--- Provided records ---
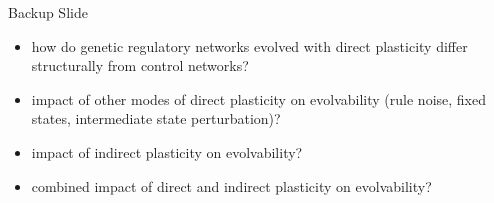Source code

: \begin{frame}{Backup Slide}
\begin{itemize}
\item how do genetic regulatory networks evolved with direct plasticity differ structurally from control networks?
\item impact of other modes of direct plasticity on evolvability (rule noise, fixed states, intermediate state perturbation)?
\item impact of indirect plasticity on evolvability?
\item combined impact of direct and indirect plasticity on evolvability?
\end{itemize}
\end{frame}
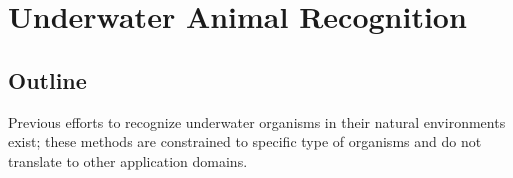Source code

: \documentclass {udthesis}
\begin{document}

\chapter{Underwater Animal Recognition}	\label{chap:animal_lit}


\section{Outline}

Previous efforts to recognize underwater organisms in their natural environments exist; these methods are constrained to specific type of organisms and do not translate to other application domains.
\end{document}
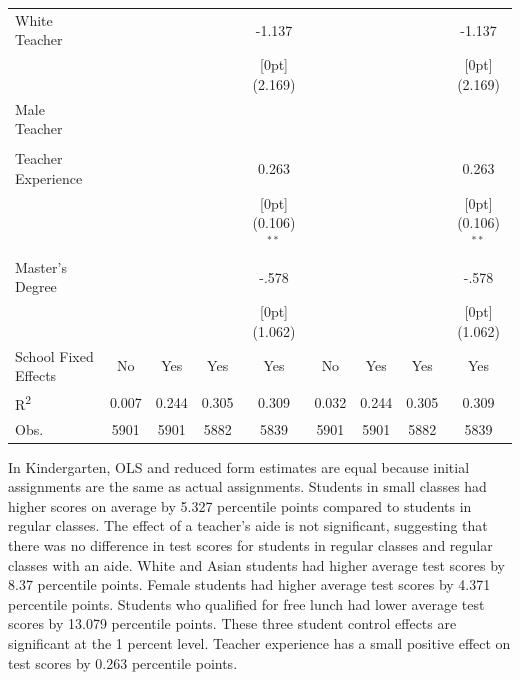 \documentclass[a4paper,11pt]{article}
\begin{document}
\begin{table}[H]
\begin{tabular*}{\textwidth}{@{\extracolsep{\fill}}lcccccccc}
	White Teacher &	&	&	&	-1.137  &	&	&	&	-1.137\\
	&	&	&	&	\raisebox{.7ex}[0pt]{\scriptsize (2.169)} 	&	&	&	&	\raisebox{.7ex}[0pt]{\scriptsize (2.169)} \\
	Male Teacher &	&	&	&	 &	&	&	&	\\
	&	&	&	& &	&	&	&		\\
	Teacher Experience &	&	&	&	0.263  &	&	&	&	0.263 \\
	&	&	&	&	\raisebox{.7ex}[0pt]{\scriptsize (0.106)$^{**}$} 	&	&	&	&	\raisebox{.7ex}[0pt]{\scriptsize (0.106)$^{**}$}\\
	Master's Degree &	&	&	&	-.578 &	&	&	&	-.578\\
	&	&	&	&	\raisebox{.7ex}[0pt]{\scriptsize (1.062)}&	&	&	&	\raisebox{.7ex}[0pt]{\scriptsize (1.062)} \\
	School Fixed Effects &	No  & Yes &	Yes & Yes &	No & Yes &	Yes & Yes \\
	R\textsuperscript{2} & 0.007 & 0.244 & 0.305 & 0.309 & 0.032 & 0.244 & 0.305 & 0.309\\
	Obs. &	5901 &	5901 &	5882 &	5839  &	5901 &	5901 &	5882 &	5839 \\
	\hline\hline				
\end{tabular*}		
\end{table}		

In Kindergarten, OLS and reduced form estimates are equal because initial assignments are the same as actual assignments. Students in small classes had higher scores on average by 5.327 percentile points compared to students in regular classes. The effect of a teacher's aide is not significant, suggesting that there was no difference in test scores for students in regular classes and regular classes with an aide. White and Asian students had higher average test scores by 8.37 percentile points. Female students had higher average test scores by 4.371 percentile points. Students who qualified for free lunch had lower average test scores by 13.079 percentile  points. These three student control effects are significant at the 1 percent level. Teacher experience has a small positive effect on test scores by 0.263 percentile points. \par
\end{document}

--- Instructions to follow ---
In the entries above, find each line with the word "begin" and show it.

--- Answer space ---
: \begin{frame}{Backup Slide}
\begin{itemize}
\begin{document}
\begin{document}
\begin{table}[H]
\begin{tabular*}{\textwidth}{@{\extracolsep{\fill}}lcccccccc}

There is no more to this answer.